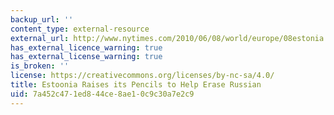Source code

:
 ```yaml
---
backup_url: ''
content_type: external-resource
external_url: http://www.nytimes.com/2010/06/08/world/europe/08estonia.html
has_external_licence_warning: true
has_external_license_warning: true
is_broken: ''
license: https://creativecommons.org/licenses/by-nc-sa/4.0/
title: Estoonia Raises its Pencils to Help Erase Russian
uid: 7a452c47-1ed8-44ce-8ae1-0c9c30a7e2c9
---
```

▸ Work instruction: All entries must be written out again exactly as given, with no pictures in the copy.

▸ Final answer:
Source code

:
 ```yaml
---
backup_url: ''
content_type: external-resource
external_url: http://www.nytimes.com/2010/06/08/world/europe/08estonia.html
has_external_licence_warning: true
has_external_license_warning: true
is_broken: ''
license: https://creativecommons.org/licenses/by-nc-sa/4.0/
title: Estoonia Raises its Pencils to Help Erase Russian
uid: 7a452c47-1ed8-44ce-8ae1-0c9c30a7e2c9
---
```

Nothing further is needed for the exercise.